(Task statement): All records must be restated word for word.

(Dataset entries):
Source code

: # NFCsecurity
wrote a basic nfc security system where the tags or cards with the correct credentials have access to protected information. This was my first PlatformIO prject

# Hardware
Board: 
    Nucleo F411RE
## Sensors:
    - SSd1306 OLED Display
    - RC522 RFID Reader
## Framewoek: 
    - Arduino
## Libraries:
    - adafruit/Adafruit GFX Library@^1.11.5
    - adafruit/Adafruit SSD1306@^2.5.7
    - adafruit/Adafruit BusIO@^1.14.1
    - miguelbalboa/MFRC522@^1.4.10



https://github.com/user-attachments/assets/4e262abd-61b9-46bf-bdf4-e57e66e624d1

(Answer space):
Source code

: # NFCsecurity
wrote a basic nfc security system where the tags or cards with the correct credentials have access to protected information. This was my first PlatformIO prject

# Hardware
Board: 
    Nucleo F411RE
## Sensors:
    - SSd1306 OLED Display
    - RC522 RFID Reader
## Framewoek: 
    - Arduino
## Libraries:
    - adafruit/Adafruit GFX Library@^1.11.5
    - adafruit/Adafruit SSD1306@^2.5.7
    - adafruit/Adafruit BusIO@^1.14.1
    - miguelbalboa/MFRC522@^1.4.10



https://github.com/user-attachments/assets/4e262abd-61b9-46bf-bdf4-e57e66e624d1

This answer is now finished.